Yusuf Çopur’dan, Emile Zola’nın “Germinal” adlı romanıyla ilgili bir yazı.

Şubat 17, 2008

Yusuf Çopur’dan, Emile Zola’nın “Germinal” adlı romanıyla ilgili bir yazı.

Yine, yeniden, hep; Germinal!

Doğal (Natüralist) edebiyatın en usta yazarı olan Emile Zola 1840-1902 yılları arasında yaşadı. İnsan iradesinin önemsizliğini, yaşamı asıl belirleyenin doğa ve toplumsal çevre olduğunu savunan Zola, tüm yapıtlarında bu görüşünü kanıtlamaya çalıştı. Kitle hareketlerini ve kitlenin ruhsal durumlarını, ele aldığı çeşit çeşit tiplerle aktaran Zola, 1885'te yazdığı Germinal'de yeraltından kömür çıkaran işçilerin zorlu yaşamını olağanüstü bir başarıyla anlatıyor.

1860’larda Fransa’nın kuzeyinde maden işçileri, çetin koşullar altında yaşam mücadelesi vermektedir. Çalıştıkları ocaklarda her an iç içe oldukları göçük ya da grizu patlaması tehlikesinin yanı sıra, açlık ve sefaletle boğuşup dururlar. Son çare olarak gördükleri grev onlar  için kaçınılmazdır artık. Her şeyi göze almaya hazırdırlar, içlerinde filizlenen umut en büyük destekçileridir. Ne yazık ki direnişleri acımasızca bastırılır. Şimdi geride sadece ölüm, kan, gözyaşı ve yok olan hayaller kalmıştır.

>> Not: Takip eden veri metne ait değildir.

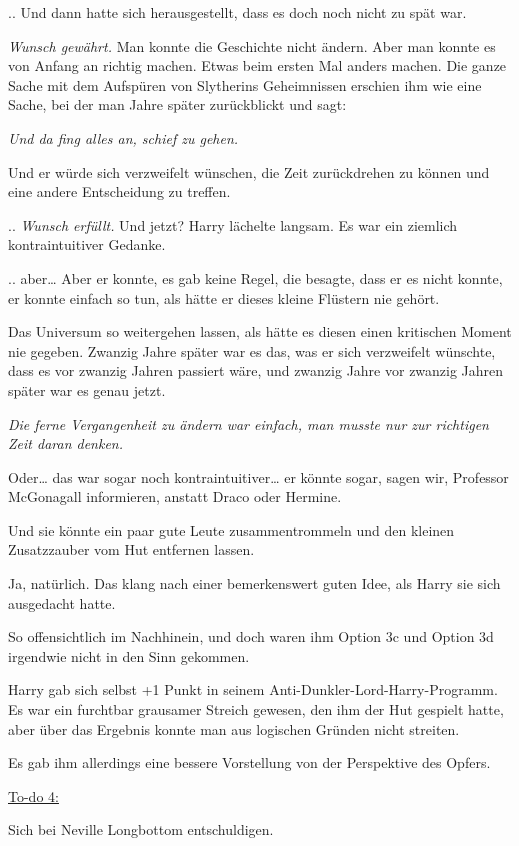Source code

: {.. Und dann hatte sich herausgestellt, dass es doch noch nicht zu spät war.

\emph{Wunsch gewährt.} Man konnte die Geschichte nicht ändern. Aber man konnte es von Anfang an richtig machen. Etwas beim ersten Mal anders machen. Die ganze Sache mit dem Aufspüren von Slytherins Geheimnissen erschien ihm wie eine Sache, bei der man Jahre später zurückblickt und sagt:

\emph{Und da fing alles an, schief zu gehen.}

Und er würde sich verzweifelt wünschen, die Zeit zurückdrehen zu können und eine andere Entscheidung zu treffen.

.. \emph{Wunsch erfüllt.} Und jetzt? Harry lächelte langsam. Es war ein ziemlich kontraintuitiver Gedanke.

.. aber… Aber er konnte, es gab keine Regel, die besagte, dass er es nicht konnte, er konnte einfach so tun, als hätte er dieses kleine Flüstern nie gehört.

Das Universum so weitergehen lassen, als hätte es diesen einen kritischen Moment nie gegeben. Zwanzig Jahre später war es das, was er sich verzweifelt wünschte, dass es vor zwanzig Jahren passiert wäre, und zwanzig Jahre vor zwanzig Jahren später war es genau jetzt.

\emph{Die ferne Vergangenheit zu ändern war einfach, man musste nur zur richtigen Zeit daran denken.}

Oder… das war sogar noch kontraintuitiver… er könnte sogar, sagen wir, Professor McGonagall informieren, anstatt Draco oder Hermine.

Und sie könnte ein paar gute Leute zusammentrommeln und den kleinen Zusatzzauber vom Hut entfernen lassen.

Ja, natürlich. Das klang nach einer bemerkenswert guten Idee, als Harry sie sich ausgedacht hatte.

So offensichtlich im Nachhinein, und doch waren ihm Option 3c und Option 3d irgendwie nicht in den Sinn gekommen.

Harry gab sich selbst +1 Punkt in seinem Anti-Dunkler-Lord-Harry-Programm. Es war ein furchtbar grausamer Streich gewesen, den ihm der Hut gespielt hatte, aber über das Ergebnis konnte man aus logischen Gründen nicht streiten.

Es gab ihm allerdings eine bessere Vorstellung von der Perspektive des Opfers.

\uline{To-do 4:}

Sich bei Neville Longbottom entschuldigen.

}
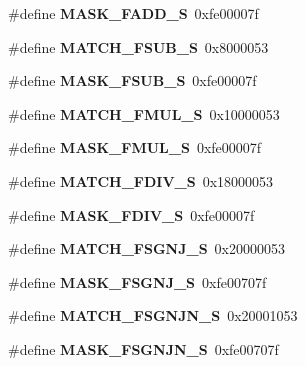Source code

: \begin{DoxyCompactItemize}
\#define {\bfseries M\+A\+S\+K\+\_\+\+F\+A\+D\+D\+\_\+S}~0xfe00007f
\item 
\mbox{\label{riscv-utility_8h_af26afeaae42af6541bff8dfe85daa19f}} 
\#define {\bfseries M\+A\+T\+C\+H\+\_\+\+F\+S\+U\+B\+\_\+S}~0x8000053
\item 
\mbox{\label{riscv-utility_8h_a994e1bd494ceb68b85f89bef32e7a51a}} 
\#define {\bfseries M\+A\+S\+K\+\_\+\+F\+S\+U\+B\+\_\+S}~0xfe00007f
\item 
\mbox{\label{riscv-utility_8h_aca1b80405e9a42708ed17d5e535afb70}} 
\#define {\bfseries M\+A\+T\+C\+H\+\_\+\+F\+M\+U\+L\+\_\+S}~0x10000053
\item 
\mbox{\label{riscv-utility_8h_a76b039e4155767c86fb9ac638594019e}} 
\#define {\bfseries M\+A\+S\+K\+\_\+\+F\+M\+U\+L\+\_\+S}~0xfe00007f
\item 
\mbox{\label{riscv-utility_8h_a65a0f04b2454ae31c3abe4ad65c2fa76}} 
\#define {\bfseries M\+A\+T\+C\+H\+\_\+\+F\+D\+I\+V\+\_\+S}~0x18000053
\item 
\mbox{\label{riscv-utility_8h_a1d35869307a4c26b59281e9e07b135cd}} 
\#define {\bfseries M\+A\+S\+K\+\_\+\+F\+D\+I\+V\+\_\+S}~0xfe00007f
\item 
\mbox{\label{riscv-utility_8h_a65619a673f3fd8f8637ba1c681f7814a}} 
\#define {\bfseries M\+A\+T\+C\+H\+\_\+\+F\+S\+G\+N\+J\+\_\+S}~0x20000053
\item 
\mbox{\label{riscv-utility_8h_ac2416e864100f8b94bc980f5d0d2aaa2}} 
\#define {\bfseries M\+A\+S\+K\+\_\+\+F\+S\+G\+N\+J\+\_\+S}~0xfe00707f
\item 
\mbox{\label{riscv-utility_8h_a55d04e62dd458fcc3d259f237bc91b93}} 
\#define {\bfseries M\+A\+T\+C\+H\+\_\+\+F\+S\+G\+N\+J\+N\+\_\+S}~0x20001053
\item 
\mbox{\label{riscv-utility_8h_ab9948e1718dd908a726062cf6b7e5018}} 
\#define {\bfseries M\+A\+S\+K\+\_\+\+F\+S\+G\+N\+J\+N\+\_\+S}~0xfe00707f
\item 

\end{DoxyCompactItemize}
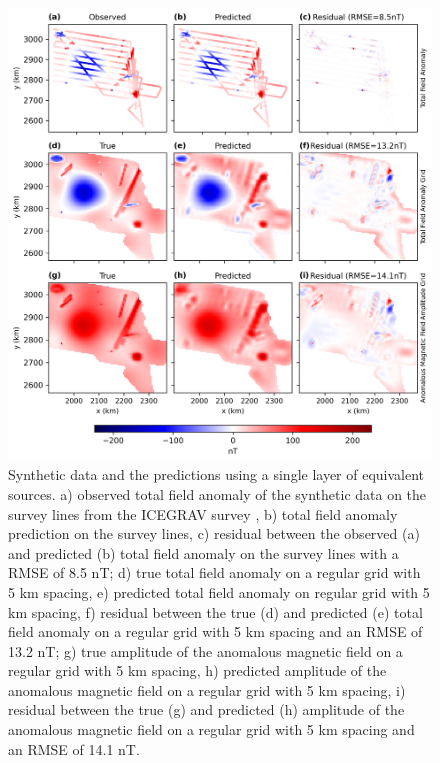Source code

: \begin{figure}[tb!]
\centering
\includegraphics[width=1\linewidth]{figures/single_layer_synthetic.png}
\caption{
    Synthetic data and the predictions using a single layer of equivalent sources. a) observed total field anomaly of the synthetic data on the survey lines from the ICEGRAV survey \citep{ICEGRAV_data}, b) total field anomaly prediction on the survey lines, c) residual between the observed (a) and predicted (b) total field anomaly on the survey lines with a RMSE of 8.5 nT; d) true total field anomaly on a regular grid with 5 km spacing, e) predicted total field anomaly on regular grid with 5 km spacing, f) residual between the true (d) and predicted (e) total field anomaly on a regular grid with 5 km spacing and an RMSE of 13.2 nT; g) true amplitude of the anomalous magnetic field on a regular grid with 5 km spacing, h) predicted amplitude of the anomalous magnetic field on a regular grid with 5 km spacing, i) residual between the true (g) and predicted (h) amplitude of the anomalous magnetic field on a regular grid with 5 km spacing and an RMSE of 14.1 nT.
}
\label{fig:single_layer_synthetic}
\end{figure}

Madenden kömürden hayatlar 

Romanın birincil karakteri, Zola'nın 1877’de de yazdığı Meyhane(L'Assommoir) romanında da adı geçen, genç göçebe bir işçi olan Etienne Lantier, hayatını kazanmak için korkutucu bir maden şehri olan kuzey Fransa'daki Montsou'ya gelir. Önceki işi makinist şefliğinden kovulmuş olan Etienne orada kıdemli madenci Maheu ile arkadaş olur, sonrasında bu arkadaşlık ona kalacak bir yer ve madende kömür arabası iterek para kazanabileceği bir iş bulmasında yardımcı olur. Etienne çalışkan, idealist ancak narin bir genç portresi çizer. Ayrıca atalarından ona dikbaşlı, etkileyici ve içki etkisindeyken nefretten patlayabilme veya tutkulu hareket edebilme kabiliyetinin miras kaldığı inancına sahiptir.


 


Zola kendi kuramlaştırmalarını arka planda yapmaya devam eder ve bunun bir sonucu olarak Etienne’in davranışları tamamen doğallık kazanır. Öyle ki Etienne, çokça aşırı sol görüşlü kitaplar okuyarak ve anarşist Rus göçmen işçi Souvarine –ki o da madenin dibinde hayatını kazanabilmek için Montsou’ya gelmiştir– ile sıkı dostluk kurarak sosyalist prensiplere kucak açar. Etienne’in sosyalist fikirleri basitçe algılaması ve bunun ondaki heyecan verici etkisi serinin ilk kitabı La Fortune des Rougon’daki Silveré direnişini andırır.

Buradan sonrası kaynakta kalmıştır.